»»
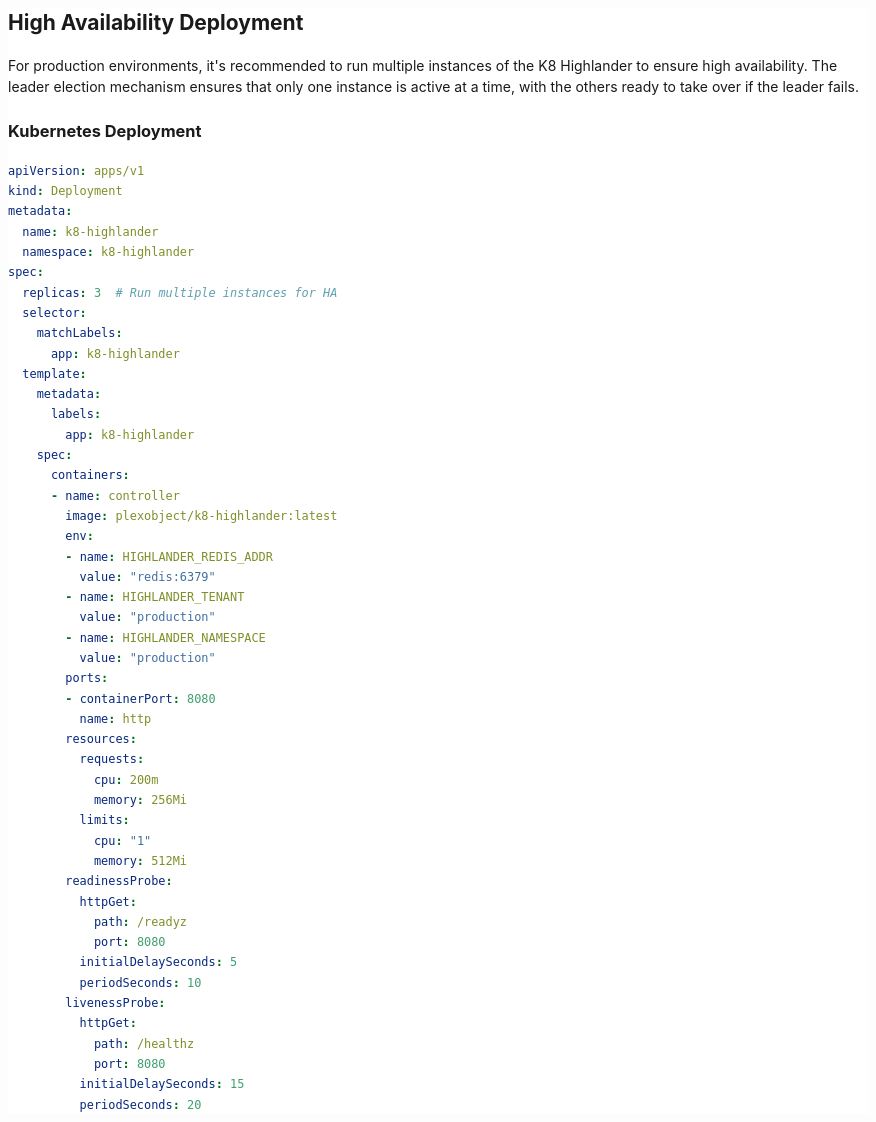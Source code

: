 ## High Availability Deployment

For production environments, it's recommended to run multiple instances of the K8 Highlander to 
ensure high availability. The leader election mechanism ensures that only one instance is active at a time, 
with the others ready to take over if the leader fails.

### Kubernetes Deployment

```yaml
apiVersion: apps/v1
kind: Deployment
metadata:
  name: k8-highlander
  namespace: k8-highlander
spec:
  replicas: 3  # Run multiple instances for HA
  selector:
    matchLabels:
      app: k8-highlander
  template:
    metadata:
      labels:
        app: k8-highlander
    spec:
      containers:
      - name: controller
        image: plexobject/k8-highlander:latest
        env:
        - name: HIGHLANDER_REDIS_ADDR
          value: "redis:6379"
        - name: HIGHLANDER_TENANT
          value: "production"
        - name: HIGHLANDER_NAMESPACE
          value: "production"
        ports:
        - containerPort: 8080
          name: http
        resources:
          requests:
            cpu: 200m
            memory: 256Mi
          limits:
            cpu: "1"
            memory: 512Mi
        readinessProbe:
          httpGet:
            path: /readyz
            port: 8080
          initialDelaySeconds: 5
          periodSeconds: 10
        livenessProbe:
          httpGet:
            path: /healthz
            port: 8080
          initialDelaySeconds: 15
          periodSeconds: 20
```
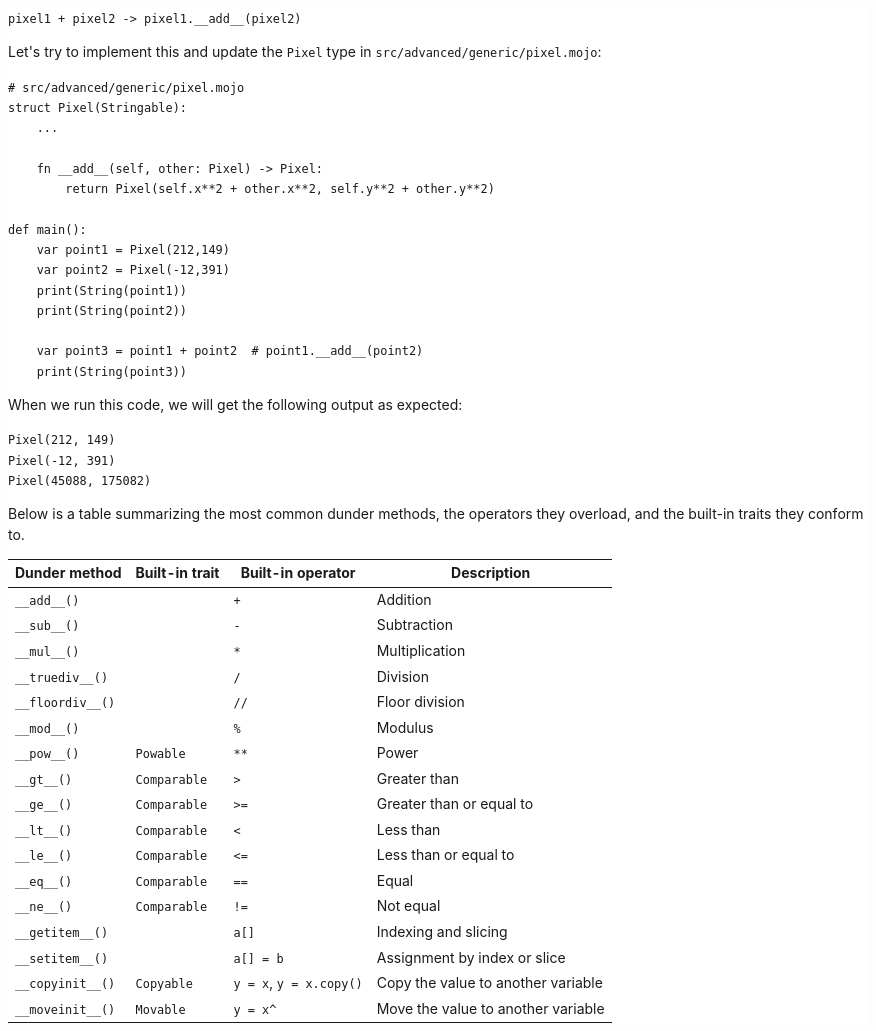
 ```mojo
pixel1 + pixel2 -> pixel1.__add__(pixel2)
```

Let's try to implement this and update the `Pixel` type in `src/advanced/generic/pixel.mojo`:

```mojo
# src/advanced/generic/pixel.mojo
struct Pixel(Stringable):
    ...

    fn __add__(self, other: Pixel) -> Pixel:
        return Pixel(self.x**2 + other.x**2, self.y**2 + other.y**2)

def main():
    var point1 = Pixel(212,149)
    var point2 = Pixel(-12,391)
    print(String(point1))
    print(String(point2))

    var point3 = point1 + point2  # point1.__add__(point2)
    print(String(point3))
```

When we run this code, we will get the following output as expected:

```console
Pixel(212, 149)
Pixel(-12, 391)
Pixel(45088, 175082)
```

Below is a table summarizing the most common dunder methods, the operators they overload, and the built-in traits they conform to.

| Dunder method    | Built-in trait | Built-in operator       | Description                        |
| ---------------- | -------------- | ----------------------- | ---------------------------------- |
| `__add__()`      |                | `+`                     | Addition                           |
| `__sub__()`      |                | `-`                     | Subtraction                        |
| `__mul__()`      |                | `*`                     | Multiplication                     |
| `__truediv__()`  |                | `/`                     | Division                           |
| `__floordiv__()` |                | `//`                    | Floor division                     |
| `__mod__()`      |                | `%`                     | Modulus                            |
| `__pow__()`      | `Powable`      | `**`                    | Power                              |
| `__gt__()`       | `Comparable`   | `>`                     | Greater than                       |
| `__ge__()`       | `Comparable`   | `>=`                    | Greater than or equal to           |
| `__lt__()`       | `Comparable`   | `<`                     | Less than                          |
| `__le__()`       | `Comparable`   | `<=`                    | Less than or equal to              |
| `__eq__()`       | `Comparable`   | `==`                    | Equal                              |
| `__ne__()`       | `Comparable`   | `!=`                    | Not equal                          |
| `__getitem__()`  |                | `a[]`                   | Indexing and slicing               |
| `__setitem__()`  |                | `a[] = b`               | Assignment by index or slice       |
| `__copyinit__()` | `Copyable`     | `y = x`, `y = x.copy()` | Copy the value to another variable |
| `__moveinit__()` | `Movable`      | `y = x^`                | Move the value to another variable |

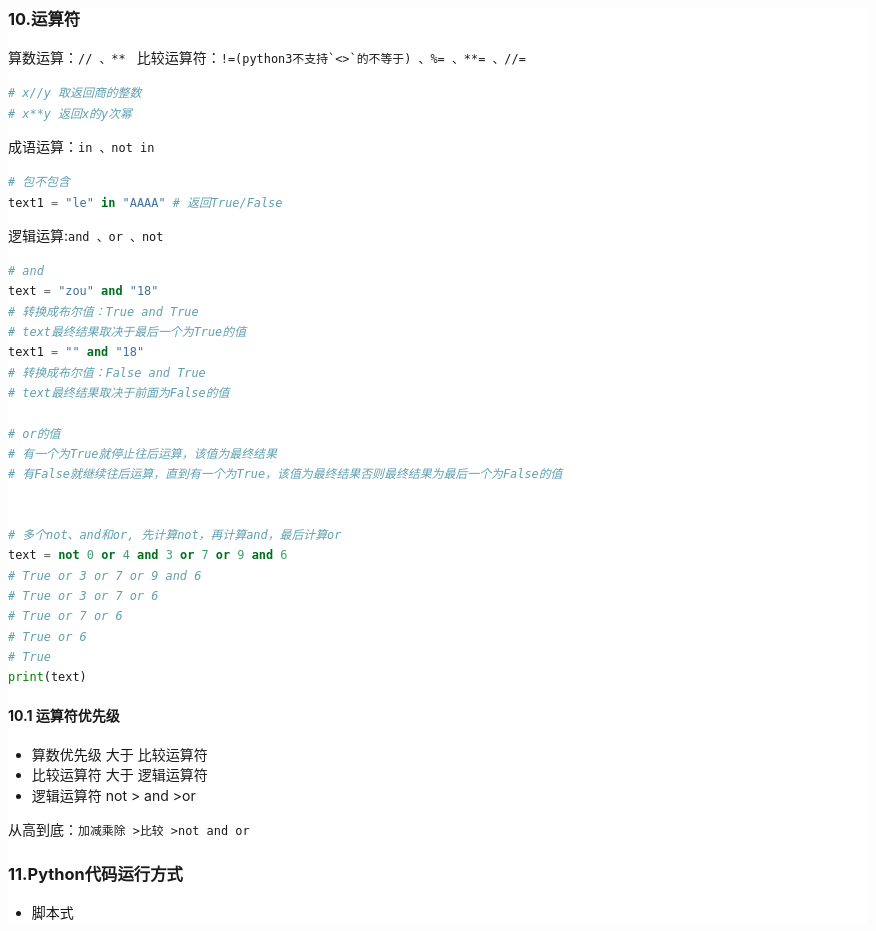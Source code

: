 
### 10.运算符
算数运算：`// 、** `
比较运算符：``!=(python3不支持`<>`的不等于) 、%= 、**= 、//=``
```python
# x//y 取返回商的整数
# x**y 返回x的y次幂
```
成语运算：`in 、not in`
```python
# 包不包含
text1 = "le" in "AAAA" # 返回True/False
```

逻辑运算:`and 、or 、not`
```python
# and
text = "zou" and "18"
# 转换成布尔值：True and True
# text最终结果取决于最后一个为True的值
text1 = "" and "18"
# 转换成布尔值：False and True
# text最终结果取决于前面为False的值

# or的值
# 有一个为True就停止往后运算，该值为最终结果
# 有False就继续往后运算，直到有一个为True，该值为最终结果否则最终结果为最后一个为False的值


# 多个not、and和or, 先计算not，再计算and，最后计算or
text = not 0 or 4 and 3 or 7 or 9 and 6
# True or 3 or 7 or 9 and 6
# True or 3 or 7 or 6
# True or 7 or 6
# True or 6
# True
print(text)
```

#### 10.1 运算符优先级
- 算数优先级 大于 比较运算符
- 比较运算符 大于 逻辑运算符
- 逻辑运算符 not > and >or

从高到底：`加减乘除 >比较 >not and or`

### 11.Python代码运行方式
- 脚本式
««
»»
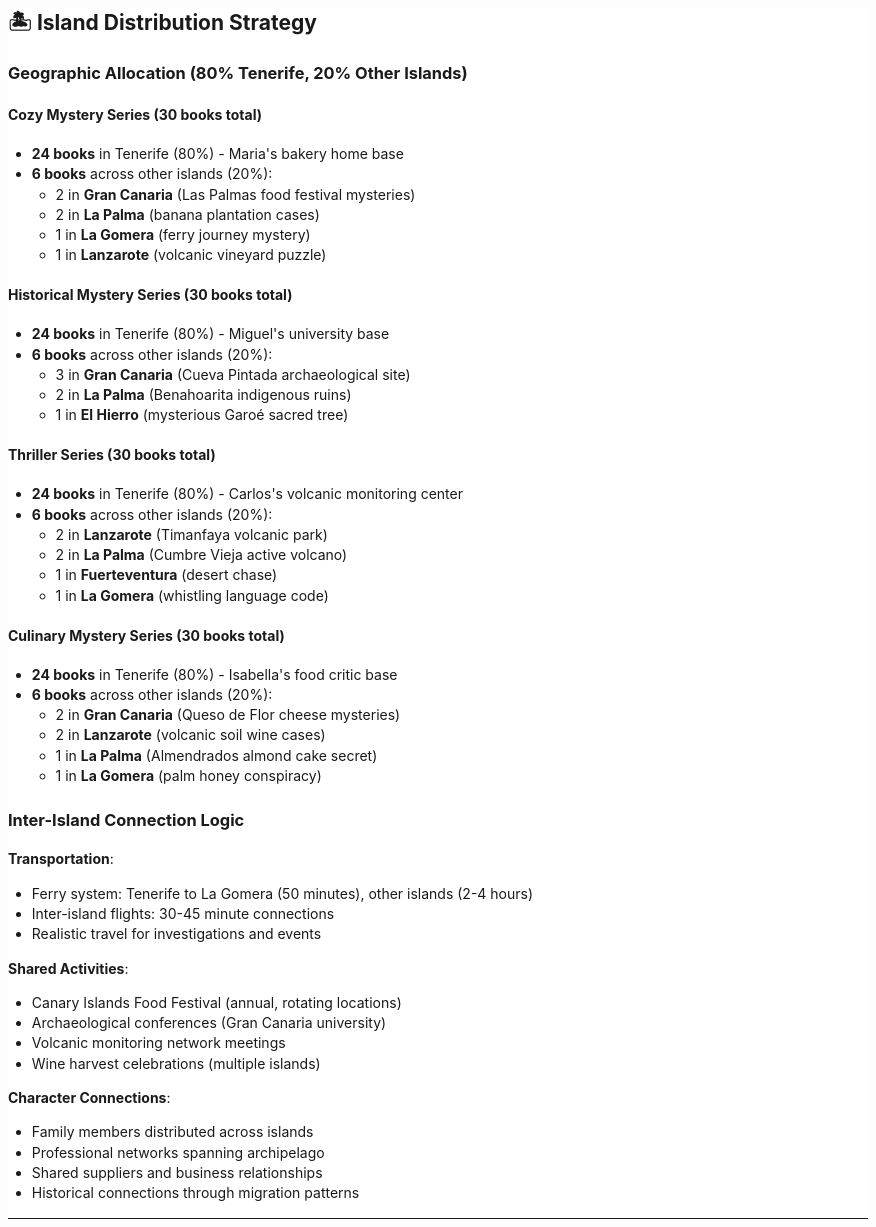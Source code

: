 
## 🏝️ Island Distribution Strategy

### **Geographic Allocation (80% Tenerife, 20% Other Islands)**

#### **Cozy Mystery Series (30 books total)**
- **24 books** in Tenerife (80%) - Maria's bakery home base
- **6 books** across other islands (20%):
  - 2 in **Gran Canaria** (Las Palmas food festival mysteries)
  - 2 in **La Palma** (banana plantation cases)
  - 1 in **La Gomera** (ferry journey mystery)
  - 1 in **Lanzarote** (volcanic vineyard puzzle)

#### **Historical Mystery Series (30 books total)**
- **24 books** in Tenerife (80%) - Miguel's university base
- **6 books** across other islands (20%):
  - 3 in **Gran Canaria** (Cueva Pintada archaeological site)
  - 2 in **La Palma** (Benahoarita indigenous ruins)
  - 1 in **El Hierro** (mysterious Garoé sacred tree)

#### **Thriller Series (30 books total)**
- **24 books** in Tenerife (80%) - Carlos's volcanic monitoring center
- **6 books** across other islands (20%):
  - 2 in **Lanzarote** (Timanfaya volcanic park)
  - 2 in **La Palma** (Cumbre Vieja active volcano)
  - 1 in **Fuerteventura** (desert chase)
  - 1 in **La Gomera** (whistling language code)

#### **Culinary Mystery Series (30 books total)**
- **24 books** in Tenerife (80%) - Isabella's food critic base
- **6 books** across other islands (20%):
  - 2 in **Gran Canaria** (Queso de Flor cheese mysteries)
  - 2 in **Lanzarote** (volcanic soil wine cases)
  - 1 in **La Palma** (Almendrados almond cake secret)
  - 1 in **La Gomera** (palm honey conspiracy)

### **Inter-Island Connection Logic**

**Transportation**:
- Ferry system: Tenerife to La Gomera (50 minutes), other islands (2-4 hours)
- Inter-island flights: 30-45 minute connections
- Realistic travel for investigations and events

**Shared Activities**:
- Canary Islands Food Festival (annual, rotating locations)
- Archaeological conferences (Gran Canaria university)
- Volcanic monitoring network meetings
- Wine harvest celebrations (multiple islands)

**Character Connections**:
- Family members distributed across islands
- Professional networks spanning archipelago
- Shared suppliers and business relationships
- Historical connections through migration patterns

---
««
»»
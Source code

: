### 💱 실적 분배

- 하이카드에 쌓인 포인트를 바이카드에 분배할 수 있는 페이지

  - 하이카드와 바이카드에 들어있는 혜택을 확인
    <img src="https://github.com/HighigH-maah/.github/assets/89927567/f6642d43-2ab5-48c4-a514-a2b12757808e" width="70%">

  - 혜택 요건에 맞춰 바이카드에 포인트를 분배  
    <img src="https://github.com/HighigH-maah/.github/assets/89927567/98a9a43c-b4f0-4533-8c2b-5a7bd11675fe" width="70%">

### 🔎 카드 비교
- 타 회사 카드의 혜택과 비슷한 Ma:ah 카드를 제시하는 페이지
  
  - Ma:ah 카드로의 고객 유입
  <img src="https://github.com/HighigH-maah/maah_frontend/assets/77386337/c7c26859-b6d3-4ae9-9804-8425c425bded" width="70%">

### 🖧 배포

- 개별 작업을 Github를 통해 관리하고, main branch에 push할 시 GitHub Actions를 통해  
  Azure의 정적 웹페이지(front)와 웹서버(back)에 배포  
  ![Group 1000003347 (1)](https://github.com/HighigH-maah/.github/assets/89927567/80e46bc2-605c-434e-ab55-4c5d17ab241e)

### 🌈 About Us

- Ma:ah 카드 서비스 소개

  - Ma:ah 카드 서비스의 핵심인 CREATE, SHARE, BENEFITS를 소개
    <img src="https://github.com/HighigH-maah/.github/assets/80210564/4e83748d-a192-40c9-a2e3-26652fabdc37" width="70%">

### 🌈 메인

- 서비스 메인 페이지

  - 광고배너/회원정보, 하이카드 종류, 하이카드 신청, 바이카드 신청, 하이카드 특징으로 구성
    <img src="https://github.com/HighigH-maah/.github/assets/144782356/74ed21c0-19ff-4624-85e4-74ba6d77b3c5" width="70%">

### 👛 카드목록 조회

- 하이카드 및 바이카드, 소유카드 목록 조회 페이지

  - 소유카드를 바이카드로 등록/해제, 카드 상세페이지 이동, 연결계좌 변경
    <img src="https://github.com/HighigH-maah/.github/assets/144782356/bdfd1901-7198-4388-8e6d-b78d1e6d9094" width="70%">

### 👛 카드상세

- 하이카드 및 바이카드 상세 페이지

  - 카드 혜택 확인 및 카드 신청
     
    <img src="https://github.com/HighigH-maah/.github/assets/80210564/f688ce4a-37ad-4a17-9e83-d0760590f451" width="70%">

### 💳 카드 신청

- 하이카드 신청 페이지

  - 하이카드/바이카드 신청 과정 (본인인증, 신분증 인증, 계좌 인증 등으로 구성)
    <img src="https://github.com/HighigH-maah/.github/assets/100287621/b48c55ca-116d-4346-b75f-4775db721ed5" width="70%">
««
**Task details**
Set down, exactly as they stand above, the lines starting with the line with "- **24 books** in Tenerife (80%) - Miguel's" and going on through the line with "- Ferry system: Tenerife", and no others.

**Solution to this exercise**
- **24 books** in Tenerife (80%) - Miguel's university base
- **6 books** across other islands (20%):
  - 3 in **Gran Canaria** (Cueva Pintada archaeological site)
  - 2 in **La Palma** (Benahoarita indigenous ruins)
  - 1 in **El Hierro** (mysterious Garoé sacred tree)

#### **Thriller Series (30 books total)**
- **24 books** in Tenerife (80%) - Carlos's volcanic monitoring center
- **6 books** across other islands (20%):
  - 2 in **Lanzarote** (Timanfaya volcanic park)
  - 2 in **La Palma** (Cumbre Vieja active volcano)
  - 1 in **Fuerteventura** (desert chase)
  - 1 in **La Gomera** (whistling language code)

#### **Culinary Mystery Series (30 books total)**
- **24 books** in Tenerife (80%) - Isabella's food critic base
- **6 books** across other islands (20%):
  - 2 in **Gran Canaria** (Queso de Flor cheese mysteries)
  - 2 in **Lanzarote** (volcanic soil wine cases)
  - 1 in **La Palma** (Almendrados almond cake secret)
  - 1 in **La Gomera** (palm honey conspiracy)

### **Inter-Island Connection Logic**

**Transportation**:
- Ferry system: Tenerife to La Gomera (50 minutes), other islands (2-4 hours)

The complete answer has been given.